Let us say we have a function $f[a,b]\rightarrow \mathbb{C}$ and we want to find the Fourier series for this function in the interval $[a,b]$ what is the condition on $f$ such that the Fourier series will converge to the function in this range?
My thoughts
I am guessing that the only requirement be that $f\in L^2(a,b)$ but I don't know if this is correct or if it is the reasoning behind it.
On
It's a very deep, celebrated theorem by Carleson (1966) saying that the Fourier series of an $L^2$ function converges pointwise almost everywhere.
On the other hand there are examples (already by Kolmogorov in 1876) of $L^1$ functions whose Fourier series diverge everywhere.
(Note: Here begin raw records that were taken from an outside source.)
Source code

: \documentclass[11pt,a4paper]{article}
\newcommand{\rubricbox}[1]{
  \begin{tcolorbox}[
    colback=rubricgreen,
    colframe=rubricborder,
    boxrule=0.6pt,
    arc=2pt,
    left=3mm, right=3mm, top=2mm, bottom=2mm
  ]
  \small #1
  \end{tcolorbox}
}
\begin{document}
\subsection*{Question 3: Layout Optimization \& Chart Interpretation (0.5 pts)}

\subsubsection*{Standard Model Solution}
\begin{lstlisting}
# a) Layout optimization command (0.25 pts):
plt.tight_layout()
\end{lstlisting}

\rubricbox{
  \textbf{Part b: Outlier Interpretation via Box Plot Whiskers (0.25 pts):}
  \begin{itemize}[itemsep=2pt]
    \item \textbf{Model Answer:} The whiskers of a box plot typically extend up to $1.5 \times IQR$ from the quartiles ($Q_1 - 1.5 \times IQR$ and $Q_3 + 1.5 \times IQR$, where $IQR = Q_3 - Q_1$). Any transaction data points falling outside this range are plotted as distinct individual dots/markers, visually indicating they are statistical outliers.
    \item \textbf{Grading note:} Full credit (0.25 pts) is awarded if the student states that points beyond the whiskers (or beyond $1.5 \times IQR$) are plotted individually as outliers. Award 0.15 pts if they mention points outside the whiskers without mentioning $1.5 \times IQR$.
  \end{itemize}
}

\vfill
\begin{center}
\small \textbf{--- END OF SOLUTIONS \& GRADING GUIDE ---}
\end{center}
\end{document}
More elementary results are, for example that the Fourier series of a continuous, piecewise differentiable function converges pointwise everywhere. See this for a thorough discussion about convergence of Fourier series.
On
If the function is in $L^2[a,b]$, then the Fourier series for $f$ will converge in the $L^2$ norm to $f$. More remarkably, the Fourier series will converge pointwise a.e. to $f$, which is a result of Lennart Carleson known as Carleson's Theorem. This is considered to be one of the deepest results of Fourier Analysis. There are no known simple proofs.
Fourier Series won't converge point-wise but on average.
From the start Fourier transform is (usually) defined on the Schwarz class of infinitely differentiable functions of compact support (which is a bit of a requirement), but it can be shown that functions in $L^2$ can be approximated arbitrarily well by functions which are Fourier transformable. I have seen one of the proofs of this in a course so it should probably be readily available online. The version I saw used the derivatives of $e^{-x^2}$ to build a basis and then showed that it was complete in $L^2$ and also Fourier transformable. Here seems to be some details on that. In this linked version they are not only derivatives but also renormalized to have integral 1 "probabilists" (probability distribution sums to 1). Probably out of convenience to make it an ON basis.